**Try it**:
In the entries below, find the line with "<li>Download ActiveMQ from" and the line with "<h2>Getting Started</h2>", then retype both and everything between them exactly. Do not copy the pictures.

++++++

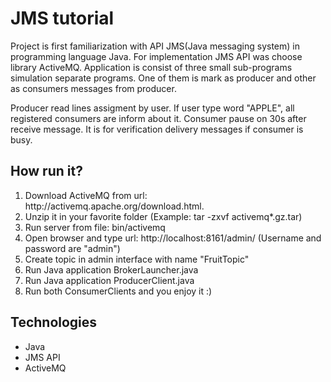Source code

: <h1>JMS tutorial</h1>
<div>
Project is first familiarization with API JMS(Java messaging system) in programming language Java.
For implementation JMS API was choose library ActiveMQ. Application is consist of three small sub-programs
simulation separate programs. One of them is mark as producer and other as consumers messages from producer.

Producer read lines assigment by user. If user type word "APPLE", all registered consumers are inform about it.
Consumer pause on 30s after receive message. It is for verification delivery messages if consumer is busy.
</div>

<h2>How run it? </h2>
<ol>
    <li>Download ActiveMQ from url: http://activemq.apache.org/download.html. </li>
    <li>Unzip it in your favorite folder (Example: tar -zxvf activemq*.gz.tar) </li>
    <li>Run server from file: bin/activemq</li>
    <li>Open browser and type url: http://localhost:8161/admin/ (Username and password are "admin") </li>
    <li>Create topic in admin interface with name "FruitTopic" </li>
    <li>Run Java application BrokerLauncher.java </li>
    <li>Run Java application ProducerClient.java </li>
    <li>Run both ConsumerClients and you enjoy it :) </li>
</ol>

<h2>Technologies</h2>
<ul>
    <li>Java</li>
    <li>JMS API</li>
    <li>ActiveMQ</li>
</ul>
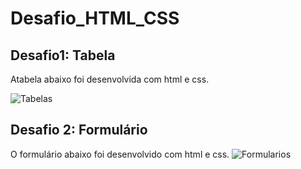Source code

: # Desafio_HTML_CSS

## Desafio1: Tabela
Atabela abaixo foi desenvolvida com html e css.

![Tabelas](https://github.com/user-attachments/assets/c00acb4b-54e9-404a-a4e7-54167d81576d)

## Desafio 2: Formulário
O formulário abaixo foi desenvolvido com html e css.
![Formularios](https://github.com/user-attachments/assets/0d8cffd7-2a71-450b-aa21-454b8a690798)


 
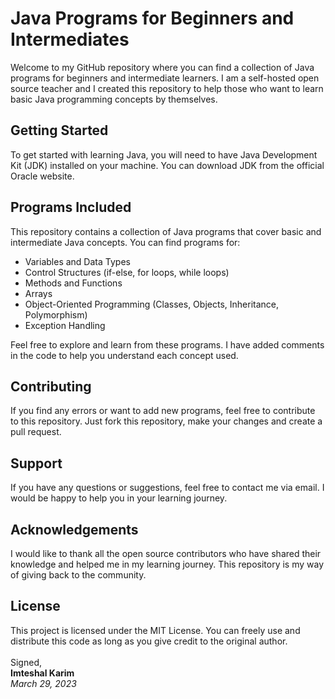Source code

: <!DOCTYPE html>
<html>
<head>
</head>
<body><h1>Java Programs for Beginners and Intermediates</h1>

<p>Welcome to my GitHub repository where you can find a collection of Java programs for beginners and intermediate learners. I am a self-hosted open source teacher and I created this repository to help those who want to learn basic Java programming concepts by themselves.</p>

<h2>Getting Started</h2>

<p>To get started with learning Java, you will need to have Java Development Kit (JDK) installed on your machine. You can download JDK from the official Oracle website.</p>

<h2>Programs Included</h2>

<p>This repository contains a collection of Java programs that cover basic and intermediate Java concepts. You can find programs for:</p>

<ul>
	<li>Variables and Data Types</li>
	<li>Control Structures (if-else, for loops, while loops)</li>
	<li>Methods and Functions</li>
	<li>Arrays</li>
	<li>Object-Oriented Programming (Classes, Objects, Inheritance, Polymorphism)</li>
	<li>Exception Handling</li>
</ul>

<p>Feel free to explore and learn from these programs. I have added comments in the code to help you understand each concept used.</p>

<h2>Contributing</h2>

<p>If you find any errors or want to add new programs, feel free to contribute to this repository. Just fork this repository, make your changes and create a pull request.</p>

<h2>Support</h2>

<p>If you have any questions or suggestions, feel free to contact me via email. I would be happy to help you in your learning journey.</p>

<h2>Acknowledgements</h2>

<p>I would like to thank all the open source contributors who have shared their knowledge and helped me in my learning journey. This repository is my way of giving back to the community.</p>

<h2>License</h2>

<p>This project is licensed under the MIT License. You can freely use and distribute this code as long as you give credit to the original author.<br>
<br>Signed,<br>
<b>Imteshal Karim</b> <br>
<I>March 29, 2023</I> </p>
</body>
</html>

++++++

**Exercise output**:
    <li>Download ActiveMQ from url: http://activemq.apache.org/download.html. </li>
    <li>Unzip it in your favorite folder (Example: tar -zxvf activemq*.gz.tar) </li>
    <li>Run server from file: bin/activemq</li>
    <li>Open browser and type url: http://localhost:8161/admin/ (Username and password are "admin") </li>
    <li>Create topic in admin interface with name "FruitTopic" </li>
    <li>Run Java application BrokerLauncher.java </li>
    <li>Run Java application ProducerClient.java </li>
    <li>Run both ConsumerClients and you enjoy it :) </li>
</ol>

<h2>Technologies</h2>
<ul>
    <li>Java</li>
    <li>JMS API</li>
    <li>ActiveMQ</li>
</ul>
Source code

: # Desafio_HTML_CSS

## Desafio1: Tabela
Atabela abaixo foi desenvolvida com html e css.

![Tabelas](https://github.com/user-attachments/assets/c00acb4b-54e9-404a-a4e7-54167d81576d)

## Desafio 2: Formulário
O formulário abaixo foi desenvolvido com html e css.
![Formularios](https://github.com/user-attachments/assets/0d8cffd7-2a71-450b-aa21-454b8a690798)


 
Source code

: <!DOCTYPE html>
<html>
<head>
</head>
<body><h1>Java Programs for Beginners and Intermediates</h1>

<p>Welcome to my GitHub repository where you can find a collection of Java programs for beginners and intermediate learners. I am a self-hosted open source teacher and I created this repository to help those who want to learn basic Java programming concepts by themselves.</p>

<h2>Getting Started</h2>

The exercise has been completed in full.